#### Input for this task
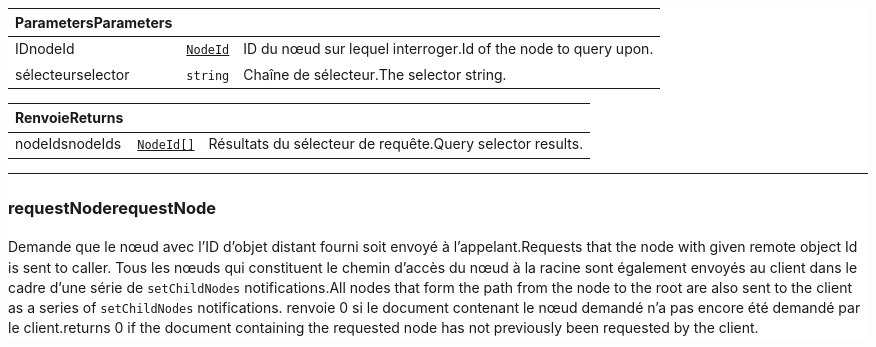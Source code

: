 <table>
    <thead>
        <tr>
            <th><span data-ttu-id="35f9d-216">Parameters</span><span class="sxs-lookup"><span data-stu-id="35f9d-216">Parameters</span></span></th>
            <th></th>
            <th></th>
        </tr>
    </thead>
    <tbody>
        <tr>
            <td><span data-ttu-id="35f9d-217">ID</span><span class="sxs-lookup"><span data-stu-id="35f9d-217">nodeId</span></span></td>
            <td><a href="#nodeid"><code class="flyout">NodeId</code></a></td>
            <td><span data-ttu-id="35f9d-218">ID du nœud sur lequel interroger.</span><span class="sxs-lookup"><span data-stu-id="35f9d-218">Id of the node to query upon.</span></span></td>
        </tr>
        <tr>
            <td><span data-ttu-id="35f9d-219">sélecteur</span><span class="sxs-lookup"><span data-stu-id="35f9d-219">selector</span></span></td>
            <td><code class="flyout">string</code></td>
            <td><span data-ttu-id="35f9d-220">Chaîne de sélecteur.</span><span class="sxs-lookup"><span data-stu-id="35f9d-220">The selector string.</span></span></td>
        </tr>
    </tbody>
</table>
<table>
    <thead>
        <tr>
            <th><span data-ttu-id="35f9d-221">Renvoie</span><span class="sxs-lookup"><span data-stu-id="35f9d-221">Returns</span></span></th>
            <th></th>
            <th></th>
        </tr>
    </thead>
    <tbody>
        <tr>
            <td><span data-ttu-id="35f9d-222">nodeIds</span><span class="sxs-lookup"><span data-stu-id="35f9d-222">nodeIds</span></span></td>
            <td><a href="#nodeid"><code class="flyout">NodeId[]</code></a></td>
            <td><span data-ttu-id="35f9d-223">Résultats du sélecteur de requête.</span><span class="sxs-lookup"><span data-stu-id="35f9d-223">Query selector results.</span></span></td>
        </tr>
    </tbody>
</table>
</p>

---

### <span data-ttu-id="35f9d-224">requestNode</span><span class="sxs-lookup"><span data-stu-id="35f9d-224">requestNode</span></span>
<span data-ttu-id="35f9d-225">Demande que le nœud avec l’ID d’objet distant fourni soit envoyé à l’appelant.</span><span class="sxs-lookup"><span data-stu-id="35f9d-225">Requests that the node with given remote object Id is sent to caller.</span></span> <span data-ttu-id="35f9d-226">Tous les nœuds qui constituent le chemin d’accès du nœud à la racine sont également envoyés au client dans le cadre d’une série de `setChildNodes` notifications.</span><span class="sxs-lookup"><span data-stu-id="35f9d-226">All nodes that form the path from the node to the root are also sent to the client as a series of `setChildNodes` notifications.</span></span> <span data-ttu-id="35f9d-227">renvoie 0 si le document contenant le nœud demandé n’a pas encore été demandé par le client.</span><span class="sxs-lookup"><span data-stu-id="35f9d-227">returns 0 if the document containing the requested node has not previously been requested by the client.</span></span>

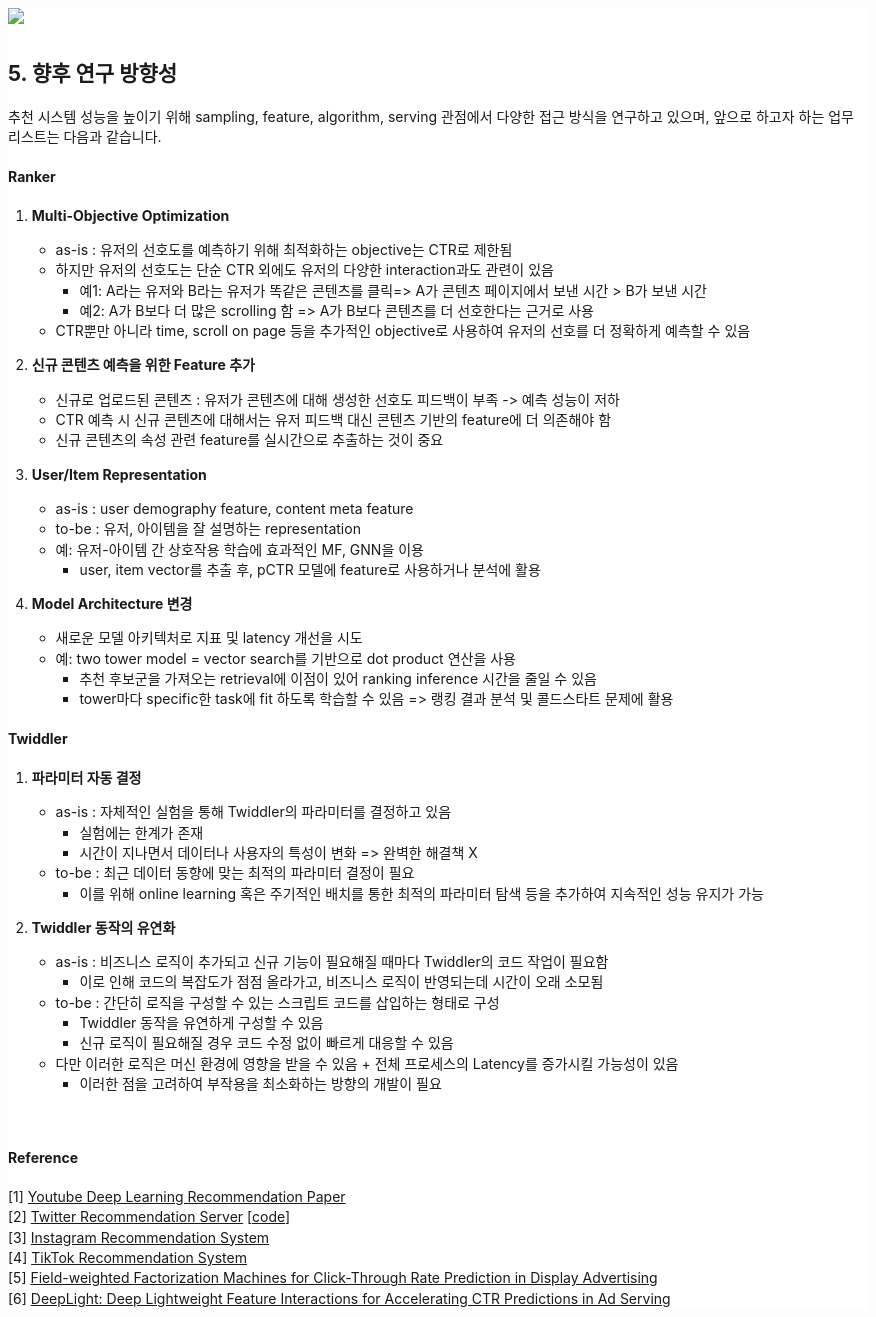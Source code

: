 ![](https://res.cloudinary.com/bucketplace-co-kr/image/upload/v1720581178/%EB%8B%A4%EC%9A%B4%EB%9E%AD%ED%81%AC_%ED%8A%B8%EC%9C%84%EB%93%A4%EB%9F%AC_%EA%B7%B8%EB%A6%BC7.png)


## 5. 향후 연구 방향성
추천 시스템 성능을 높이기 위해 sampling, feature, algorithm, serving 관점에서 다양한 접근 방식을 연구하고 있으며, 앞으로 하고자 하는 업무 리스트는 다음과 같습니다.

#### Ranker
1. **Multi-Objective Optimization**
	* as-is : 유저의 선호도를 예측하기 위해 최적화하는 objective는 CTR로 제한됨
	* 하지만 유저의 선호도는 단순 CTR 외에도 유저의 다양한 interaction과도 관련이 있음
		* 예1: A라는 유저와 B라는 유저가 똑같은 콘텐츠를 클릭=> A가 콘텐츠 페이지에서 보낸 시간 > B가 보낸 시간
		* 예2: A가 B보다 더 많은 scrolling 함 => A가 B보다 콘텐츠를 더 선호한다는 근거로 사용
	* CTR뿐만 아니라 time, scroll on page 등을 추가적인 objective로 사용하여 유저의 선호를 더 정확하게 예측할 수 있음

2. **신규 콘텐츠 예측을 위한 Feature 추가**
	* 신규로 업로드된 콘텐츠 : 유저가 콘텐츠에 대해 생성한 선호도 피드백이 부족 -> 예측 성능이 저하
	* CTR 예측 시 신규 콘텐츠에 대해서는 유저 피드백 대신 콘텐츠 기반의 feature에 더 의존해야 함
	* 신규 콘텐츠의 속성 관련 feature를 실시간으로 추출하는 것이 중요

3. **User/Item Representation**
	* as-is : user demography feature, content meta feature
	* to-be : 유저, 아이템을 잘 설명하는 representation
	* 예: 유저-아이템 간 상호작용 학습에 효과적인 MF, GNN을 이용
		* user, item vector를 추출 후, pCTR 모델에 feature로 사용하거나 분석에 활용

4. **Model Architecture 변경**
	* 새로운 모델 아키텍처로 지표 및 latency 개선을 시도
	* 예: two tower model = vector search를 기반으로 dot product 연산을 사용
		* 추천 후보군을 가져오는 retrieval에 이점이 있어 ranking inference 시간을 줄일 수 있음
		* tower마다 specific한 task에 fit 하도록 학습할 수 있음 => 랭킹 결과 분석 및 콜드스타트 문제에 활용

#### Twiddler
1. **파라미터 자동 결정**
	* as-is : 자체적인 실험을 통해 Twiddler의 파라미터를 결정하고 있음
		* 실험에는 한계가 존재
		* 시간이 지나면서 데이터나 사용자의 특성이 변화 => 완벽한 해결책 X
	* to-be : 최근 데이터 동향에 맞는 최적의 파라미터 결정이 필요
		* 이를 위해 online learning 혹은 주기적인 배치를 통한 최적의 파라미터 탐색 등을 추가하여 지속적인 성능 유지가 가능

2. **Twiddler 동작의 유연화**
	* as-is : 비즈니스 로직이 추가되고 신규 기능이 필요해질 때마다 Twiddler의 코드 작업이 필요함
		* 이로 인해 코드의 복잡도가 점점 올라가고, 비즈니스 로직이 반영되는데 시간이 오래 소모됨
	* to-be : 간단히 로직을 구성할 수 있는 스크립트 코드를 삽입하는 형태로 구성
		* Twiddler 동작을 유연하게 구성할 수 있음
		* 신규 로직이 필요해질 경우 코드 수정 없이 빠르게 대응할 수 있음
	* 다만 이러한 로직은 머신 환경에 영향을 받을 수 있음 + 전체 프로세스의 Latency를 증가시킬 가능성이 있음
		* 이러한 점을 고려하여 부작용을 최소화하는 방향의 개발이 필요


<br>

#### Reference
[1]  [Youtube Deep Learning Recommendation Paper](https://research.google/pubs/deep-neural-networks-for-youtube-recommendations/) <br>
[2] [Twitter Recommendation Server](https://blog.x.com/engineering/en_us/topics/open-source/2023/twitter-recommendation-algorithm) [[code](https://github.com/twitter/the-algorithm)] <br>
[3]  [Instagram Recommendation System](https://engineering.fb.com/2023/08/09/ml-applications/scaling-instagram-explore-recommendations-system/) <br>
[4]  [TikTok Recommendation System](https://support.tiktok.com/en/using-tiktok/exploring-videos/how-tiktok-recommends-content) <br>
[5]  [Field-weighted Factorization Machines for Click-Through Rate Prediction in Display Advertising](https://arxiv.org/abs/1806.03514) <br>
[6]  [DeepLight: Deep Lightweight Feature Interactions for Accelerating CTR Predictions in Ad Serving](https://arxiv.org/abs/2002.06987) <br>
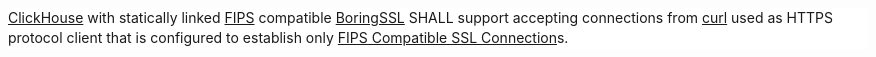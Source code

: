 [ClickHouse] with statically linked [FIPS] compatible [BoringSSL] SHALL support accepting
connections from [curl] used as HTTPS protocol client that is configured to establish only [FIPS Compatible SSL Connection]s.

[FIPS Compatible SSL Connection]: #fips_compatible_ssl_connection
[OpenSSL ciphers]: https://www.openssl.org/docs/man1.1.1/man1/ciphers.html
[curl]: https://curl.se/docs/manpage.html
[ClickHouse]: https://clickhouse.com
[GitHub Repository]: https://github.com/Altinity/clickhouse-regression/tree/main/ssl_server/requirements/requirements_fips.md
[Revision History]: https://github.com/Altinity/clickhouse-regression/commits/main/ssl_server/requirements/requirements_fips.md
[Git]: https://git-scm.com/
[GitHub]: https://github.com
[FIPS]: https://csrc.nist.gov/publications/detail/fips/140/2/final
[FIPS 140-2]: https://csrc.nist.gov/publications/detail/fips/140/2/final
[BoringSSL]: https://github.com/google/boringssl/
[BoringCrypto]: https://github.com/google/boringssl/tree/master/crypto
[ACVP]: https://pages.nist.gov/ACVP/
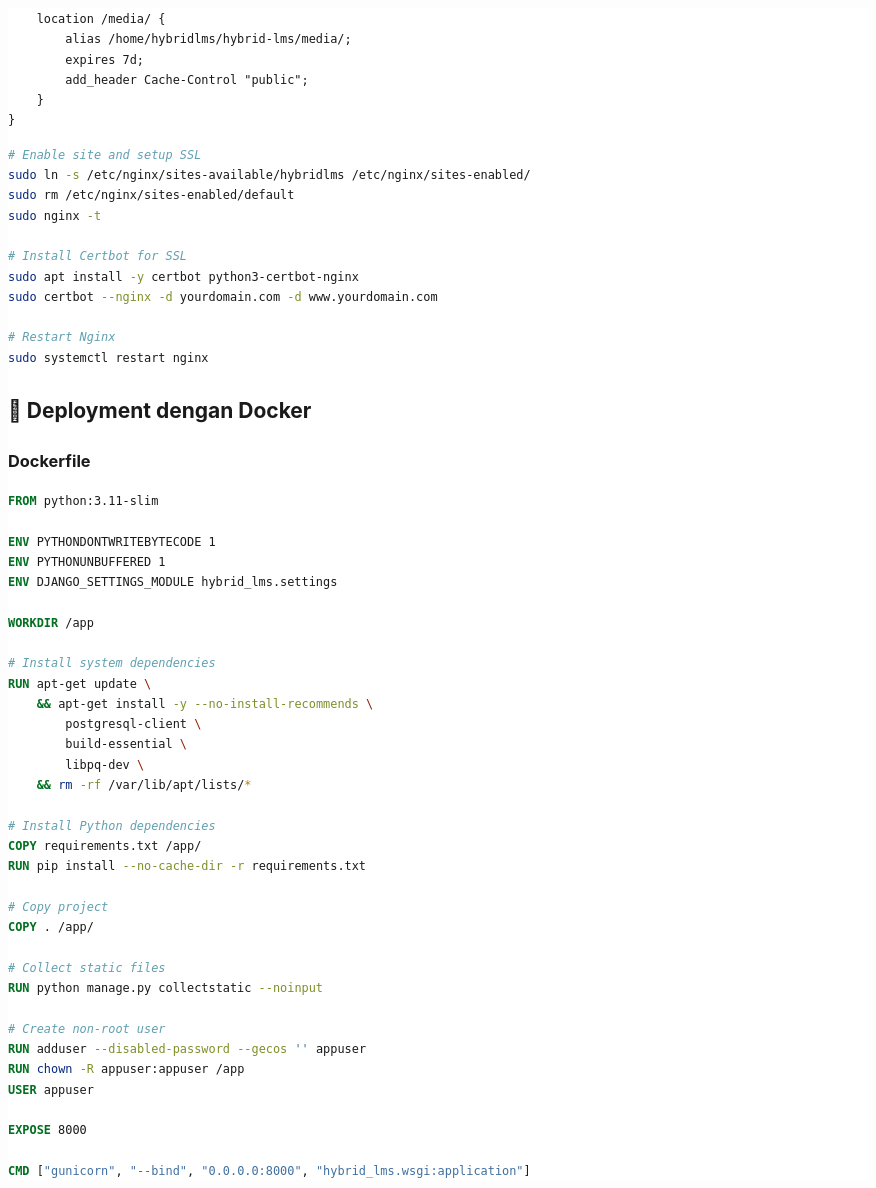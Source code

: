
 ```nginx
    location /media/ {
        alias /home/hybridlms/hybrid-lms/media/;
        expires 7d;
        add_header Cache-Control "public";
    }
}
```

```bash
# Enable site and setup SSL
sudo ln -s /etc/nginx/sites-available/hybridlms /etc/nginx/sites-enabled/
sudo rm /etc/nginx/sites-enabled/default
sudo nginx -t

# Install Certbot for SSL
sudo apt install -y certbot python3-certbot-nginx
sudo certbot --nginx -d yourdomain.com -d www.yourdomain.com

# Restart Nginx
sudo systemctl restart nginx
```

## 🐳 Deployment dengan Docker

### Dockerfile

```dockerfile
FROM python:3.11-slim

ENV PYTHONDONTWRITEBYTECODE 1
ENV PYTHONUNBUFFERED 1
ENV DJANGO_SETTINGS_MODULE hybrid_lms.settings

WORKDIR /app

# Install system dependencies
RUN apt-get update \
    && apt-get install -y --no-install-recommends \
        postgresql-client \
        build-essential \
        libpq-dev \
    && rm -rf /var/lib/apt/lists/*

# Install Python dependencies
COPY requirements.txt /app/
RUN pip install --no-cache-dir -r requirements.txt

# Copy project
COPY . /app/

# Collect static files
RUN python manage.py collectstatic --noinput

# Create non-root user
RUN adduser --disabled-password --gecos '' appuser
RUN chown -R appuser:appuser /app
USER appuser

EXPOSE 8000

CMD ["gunicorn", "--bind", "0.0.0.0:8000", "hybrid_lms.wsgi:application"]
```
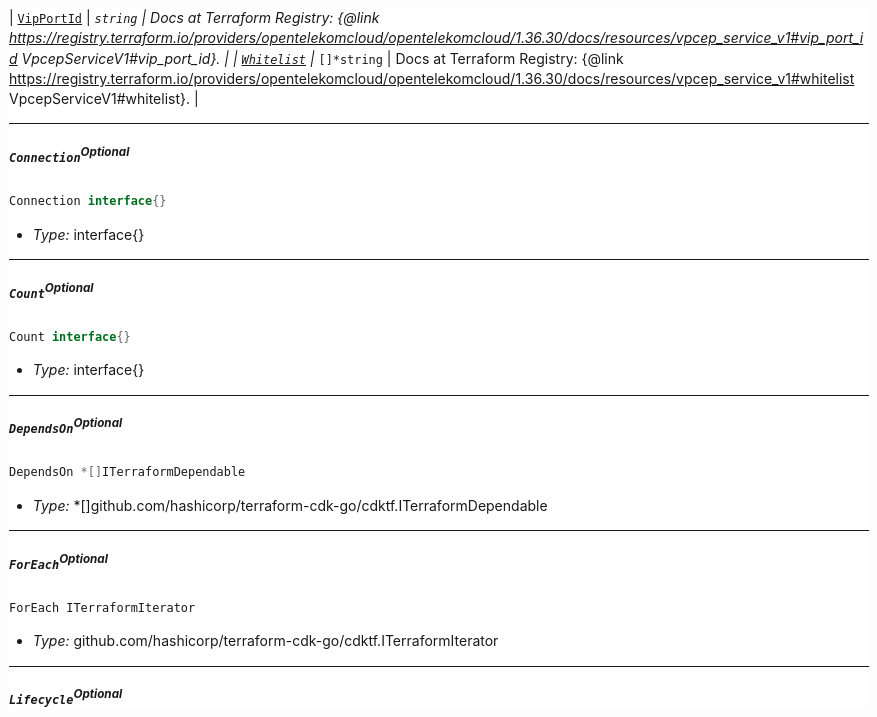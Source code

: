 | <code><a href="#@cdktf/provider-opentelekomcloud.vpcepServiceV1.VpcepServiceV1Config.property.vipPortId">VipPortId</a></code> | <code>*string</code> | Docs at Terraform Registry: {@link https://registry.terraform.io/providers/opentelekomcloud/opentelekomcloud/1.36.30/docs/resources/vpcep_service_v1#vip_port_id VpcepServiceV1#vip_port_id}. |
| <code><a href="#@cdktf/provider-opentelekomcloud.vpcepServiceV1.VpcepServiceV1Config.property.whitelist">Whitelist</a></code> | <code>*[]*string</code> | Docs at Terraform Registry: {@link https://registry.terraform.io/providers/opentelekomcloud/opentelekomcloud/1.36.30/docs/resources/vpcep_service_v1#whitelist VpcepServiceV1#whitelist}. |

---

##### `Connection`<sup>Optional</sup> <a name="Connection" id="@cdktf/provider-opentelekomcloud.vpcepServiceV1.VpcepServiceV1Config.property.connection"></a>

```go
Connection interface{}
```

- *Type:* interface{}

---

##### `Count`<sup>Optional</sup> <a name="Count" id="@cdktf/provider-opentelekomcloud.vpcepServiceV1.VpcepServiceV1Config.property.count"></a>

```go
Count interface{}
```

- *Type:* interface{}

---

##### `DependsOn`<sup>Optional</sup> <a name="DependsOn" id="@cdktf/provider-opentelekomcloud.vpcepServiceV1.VpcepServiceV1Config.property.dependsOn"></a>

```go
DependsOn *[]ITerraformDependable
```

- *Type:* *[]github.com/hashicorp/terraform-cdk-go/cdktf.ITerraformDependable

---

##### `ForEach`<sup>Optional</sup> <a name="ForEach" id="@cdktf/provider-opentelekomcloud.vpcepServiceV1.VpcepServiceV1Config.property.forEach"></a>

```go
ForEach ITerraformIterator
```

- *Type:* github.com/hashicorp/terraform-cdk-go/cdktf.ITerraformIterator

---

##### `Lifecycle`<sup>Optional</sup> <a name="Lifecycle" id="@cdktf/provider-opentelekomcloud.vpcepServiceV1.VpcepServiceV1Config.property.lifecycle"></a>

#### Task statement
Using only the entries above, output the line with "MF, GNN을 이용", the line with "파라미터 결정이 필요", and all lines between them, exactly as they stand.

#### Answer section
	* 예: 유저-아이템 간 상호작용 학습에 효과적인 MF, GNN을 이용
		* user, item vector를 추출 후, pCTR 모델에 feature로 사용하거나 분석에 활용

4. **Model Architecture 변경**
	* 새로운 모델 아키텍처로 지표 및 latency 개선을 시도
	* 예: two tower model = vector search를 기반으로 dot product 연산을 사용
		* 추천 후보군을 가져오는 retrieval에 이점이 있어 ranking inference 시간을 줄일 수 있음
		* tower마다 specific한 task에 fit 하도록 학습할 수 있음 => 랭킹 결과 분석 및 콜드스타트 문제에 활용

#### Twiddler
1. **파라미터 자동 결정**
	* as-is : 자체적인 실험을 통해 Twiddler의 파라미터를 결정하고 있음
		* 실험에는 한계가 존재
		* 시간이 지나면서 데이터나 사용자의 특성이 변화 => 완벽한 해결책 X
	* to-be : 최근 데이터 동향에 맞는 최적의 파라미터 결정이 필요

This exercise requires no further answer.